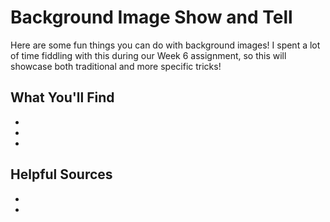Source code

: # Background Image Show and Tell

Here are some fun things you can do with background images! 
I spent a lot of time fiddling with this during our Week 6 assignment, so this will showcase both traditional and more specific tricks! 

## What You'll Find

*
*
*

## Helpful Sources

*
*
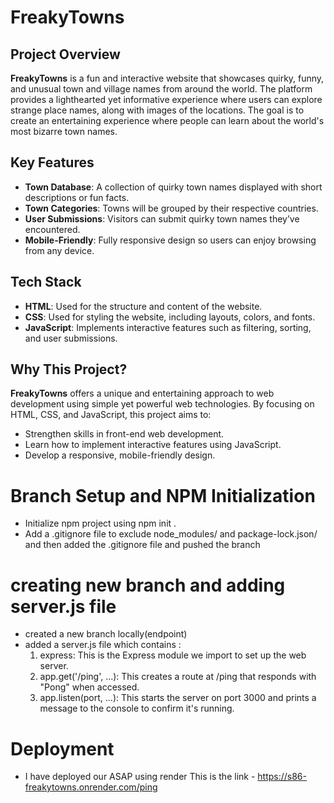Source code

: # FreakyTowns

## Project Overview

**FreakyTowns** is a fun and interactive website that showcases quirky, funny, and unusual town and village names from around the world. The platform provides a lighthearted yet informative experience where users can explore strange place names, along with images of the locations. The goal is to create an entertaining experience where people can learn about the world's most bizarre town names.

## Key Features

- **Town Database**: A collection of quirky town names displayed with short descriptions or fun facts.
- **Town Categories**: Towns will be grouped by their respective countries.
- **User Submissions**: Visitors can submit quirky town names they’ve encountered.
- **Mobile-Friendly**: Fully responsive design so users can enjoy browsing from any device.

## Tech Stack

- **HTML**: Used for the structure and content of the website.
- **CSS**: Used for styling the website, including layouts, colors, and fonts.
- **JavaScript**: Implements interactive features such as filtering, sorting, and user submissions.

## Why This Project?

**FreakyTowns** offers a unique and entertaining approach to web development using simple yet powerful web technologies. By focusing on HTML, CSS, and JavaScript, this project aims to:

- Strengthen skills in front-end web development.
- Learn how to implement interactive features using JavaScript.
- Develop a responsive, mobile-friendly design.

# Branch Setup and NPM Initialization

- Initialize npm project using npm init .
- Add a .gitignore  file to exclude node_modules/ and package-lock.json/ and then added the  .gitignore file  and pushed the branch

# creating new branch and adding server.js file 
- created a new branch locally(endpoint)
- added a server.js file which contains :
   1. express: This is the Express module we import to set up the web server.
   2. app.get('/ping', ...): This creates a route at /ping that responds with "Pong" when accessed.
   3. app.listen(port, ...): This starts the server on port 3000 and prints a message to the console to confirm it's running.
   
# Deployment
- I have deployed our ASAP using render
  This is the link - https://s86-freakytowns.onrender.com/ping
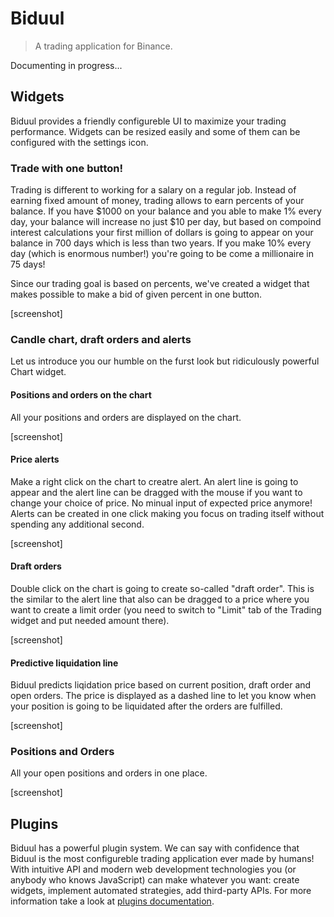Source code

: # Biduul

> A trading application for Binance.

Documenting in progress...

## Widgets

Biduul provides a friendly configureble UI to maximize your trading performance. Widgets can be resized easily and some of them can be configured with the settings icon. 

### Trade with one button!

Trading is different to working for a salary on a regular job. Instead of earning fixed amount of money, trading allows to earn percents of your balance. If you have $1000 on your balance and you able to make 1% every day, your balance will increase no just $10 per day, but based on compoind interest calculations your first million of dollars is going to appear on your balance in 700 days which is less than two years. If you make 10% every day (which is enormous number!) you're going to be come a millionaire in 75 days!

Since our trading goal is based on percents, we've created a widget that makes possible to make a bid of given percent in one button.

[screenshot]


### Candle chart, draft orders and alerts

Let us introduce you our humble on the furst look but ridiculously powerful Chart widget. 

#### Positions and orders on the chart

All your positions and orders are displayed on the chart.

[screenshot]

#### Price alerts 

Make a right click on the chart to creatre alert. An alert line is going to appear and the alert line can be dragged with the mouse if you want to change your choice of price. No minual input of expected price anymore! Alerts can be created in one click making you focus on trading itself without spending any additional second.

[screenshot]

#### Draft orders 

Double click on the chart is going to create so-called "draft order". This is the similar to the alert line that also can be dragged to a price where you want to create a limit order (you need to switch to "Limit" tab of the Trading widget and put needed amount there). 

[screenshot]

#### Predictive liquidation line

Biduul predicts liqidation price based on current position, draft order and open orders. The price is displayed as a dashed line to let you know when your position is going to be liquidated after the orders are fulfilled. 

[screenshot]

### Positions and Orders

All your open positions and orders in one place.

[screenshot]

## Plugins

Biduul has a powerful plugin system. We can say with confidence that Biduul is the most configureble trading application ever made by humans! With intuitive API and modern web development technologies you (or anybody who knows JavaScript) can make whatever you want: create widgets, implement automated strategies, add third-party APIs. For more information take a look at [plugins documentation](http://link-to-plugins-repository).


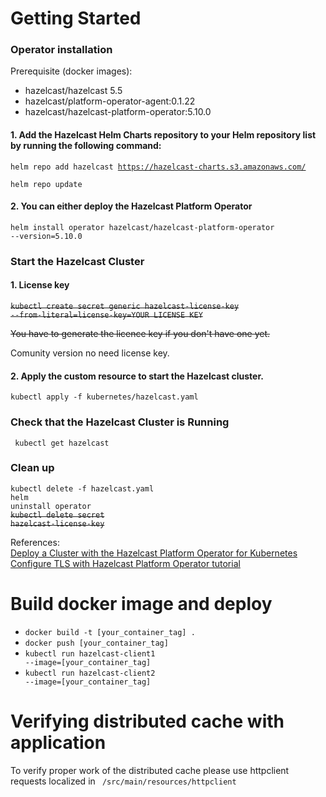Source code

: # Getting Started

### Operator installation

Prerequisite (docker images):

- hazelcast/hazelcast 5.5
- hazelcast/platform-operator-agent:0.1.22
- hazelcast/hazelcast-platform-operator:5.10.0

#### 1. Add the Hazelcast Helm Charts repository to your Helm repository list by running the following command: <br/>

<code>helm repo add hazelcast https://hazelcast-charts.s3.amazonaws.com/ <br/></code>
<code>helm repo update</code>

#### 2. You can either deploy the Hazelcast Platform Operator<br/>

<code>helm install operator hazelcast/hazelcast-platform-operator --version=5.10.0</code>

### Start the Hazelcast Cluster

#### 1. License key

~~<code>kubectl create secret generic hazelcast-license-key --from-literal=license-key=YOUR LICENSE KEY</code>~~

~~You have to generate the licence key if you don't have one yet.~~

Comunity version no need license key.

#### 2. Apply the custom resource to start the Hazelcast cluster.<br/>

<code>kubectl apply -f kubernetes/hazelcast.yaml</code>

### Check that the Hazelcast Cluster is Running

<code> kubectl get hazelcast</code>

### Clean up<br/>

<code>kubectl delete -f hazelcast.yaml</code><br/>
<code>helm uninstall operator</code><br/>
~~<code>kubectl delete secret hazelcast-license-key</code><br/>~~

References: <br/>
[Deploy a Cluster with the Hazelcast Platform Operator for Kubernetes](https://docs.hazelcast.com/operator/5.13/get-started)<br/>
[Configure TLS with Hazelcast Platform Operator tutorial](https://docs.hazelcast.com/tutorials/hazelcast-platform-operator-tls)

# Build docker image and deploy <br/>

- <code>docker build -t [your_container_tag] . </code>
- <code>docker push [your_container_tag]</code>
- <code>kubectl run hazelcast-client1 --image=[your_container_tag]</code>
- <code>kubectl run hazelcast-client2 --image=[your_container_tag]</code>

# Verifying distributed cache with application

To verify proper work of the distributed cache please use httpclient requests localized in <code>
/src/main/resources/httpclient</code>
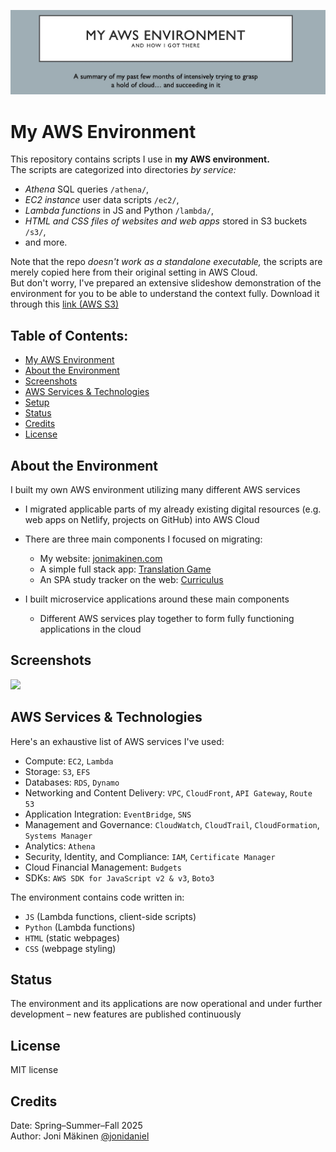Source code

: ![Front image](/imgs/front-image.jpg?raw=true)

# My AWS Environment

This repository contains scripts I use in **my AWS environment.**\
The scripts are categorized into directories _by service:_

- *Athena* SQL queries `/athena/`,
- *EC2 instance* user data scripts `/ec2/`,
- *Lambda functions* in JS and Python `/lambda/`,
- *HTML and CSS files of websites and web apps* stored in S3 buckets `/s3/`,
- and more.

Note that the repo _doesn't work as a standalone executable,_ the scripts are merely copied here from their original setting in AWS Cloud.\
But don't worry, I've prepared an extensive slideshow demonstration of the environment for you to be able to understand the context fully.
Download it through this [link (AWS S3)](https://my-aws-environment.s3.eu-north-1.amazonaws.com/my-aws-environment.pptx)

## Table of Contents:

- [My AWS Environment](#my-aws-environment)
- [About the Environment](#about-the-environment)
- [Screenshots](#screenshots)
- [AWS Services & Technologies](#aws-services-&-technologies)
- [Setup](#setup)
- [Status](#status)
- [Credits](#credits)
- [License](#license)

## About the Environment

I built my own AWS environment utilizing many different AWS services

  - I migrated applicable parts of my already existing digital resources (e.g. web apps on Netlify, projects on GitHub) into AWS Cloud
  - There are three main components I focused on migrating:

    - My website: [jonimakinen.com](https://www.jonimakinen.com/)
    - A simple full stack app: [Translation Game](http://13.61.165.26:3000)
    - An SPA study tracker on the web: [Curriculus](https://curriculus.s3.eu-north-1.amazonaws.com/index.html)

  - I built microservice applications around these main components

    - Different AWS services play together to form fully functioning applications in the cloud

## Screenshots

![](screenshots/ss01.png?raw=true)

## AWS Services & Technologies

Here's an exhaustive list of AWS services I've used:

- Compute: `EC2`, `Lambda`
- Storage: `S3`, `EFS`
- Databases: `RDS`, `Dynamo`
- Networking and Content Delivery: `VPC`, `CloudFront`, `API Gateway`, `Route 53`
- Application Integration: `EventBridge`, `SNS`
- Management and Governance: `CloudWatch`, `CloudTrail`, `CloudFormation`, `Systems Manager`
- Analytics: `Athena`
- Security, Identity, and Compliance: `IAM`, `Certificate Manager`
- Cloud Financial Management: `Budgets`
- SDKs: `AWS SDK for JavaScript v2 & v3`, `Boto3`

The environment contains code written in:

- `JS` (Lambda functions, client-side scripts)
- `Python` (Lambda functions)
- `HTML` (static webpages)
- `CSS` (webpage styling)

## Status

The environment and its applications are now operational and under further development – new features are published continuously

## License

MIT license

## Credits

Date: Spring–Summer–Fall 2025\
Author: Joni Mäkinen [@jonidaniel](https://github.com/jonidaniel)
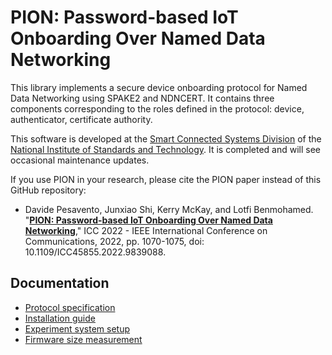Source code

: # PION: Password-based IoT Onboarding Over Named Data Networking

This library implements a secure device onboarding protocol for Named Data Networking using SPAKE2 and NDNCERT.
It contains three components corresponding to the roles defined in the protocol: device, authenticator, certificate authority.

This software is developed at the [Smart Connected Systems Division](https://www.nist.gov/ctl/smart-connected-systems-division) of the [National Institute of Standards and Technology](https://www.nist.gov/).
It is completed and will see occasional maintenance updates.

If you use PION in your research, please cite the PION paper instead of this GitHub repository:

* Davide Pesavento, Junxiao Shi, Kerry McKay, and Lotfi Benmohamed. "[**PION: Password-based IoT Onboarding Over Named Data Networking**](https://www.nist.gov/publications/pion-password-based-iot-onboarding-over-named-data-networking)," ICC 2022 - IEEE International Conference on Communications, 2022, pp. 1070-1075, doi: 10.1109/ICC45855.2022.9839088.

## Documentation

* [Protocol specification](docs/protocol.md)
* [Installation guide](docs/INSTALL.md)
* [Experiment system setup](docs/expsetup.md)
* [Firmware size measurement](docs/fwsize.md)
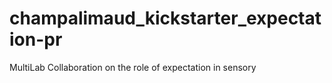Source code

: # champalimaud_kickstarter_expectation-pr
MultiLab Collaboration on the role of expectation in sensory
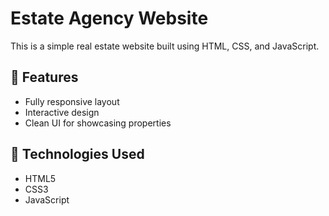 # Estate Agency Website

This is a simple real estate website built using HTML, CSS, and JavaScript.

## 🔧 Features

- Fully responsive layout
- Interactive design
- Clean UI for showcasing properties

## 📁 Technologies Used

- HTML5
- CSS3
- JavaScript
_ _ _ _ _
*Required action*:
Wherever the word "delete" occurs in the data, copy that whole line.

*Reply*:
<code>kubectl delete -f hazelcast.yaml</code><br/>
~~<code>kubectl delete secret hazelcast-license-key</code><br/>~~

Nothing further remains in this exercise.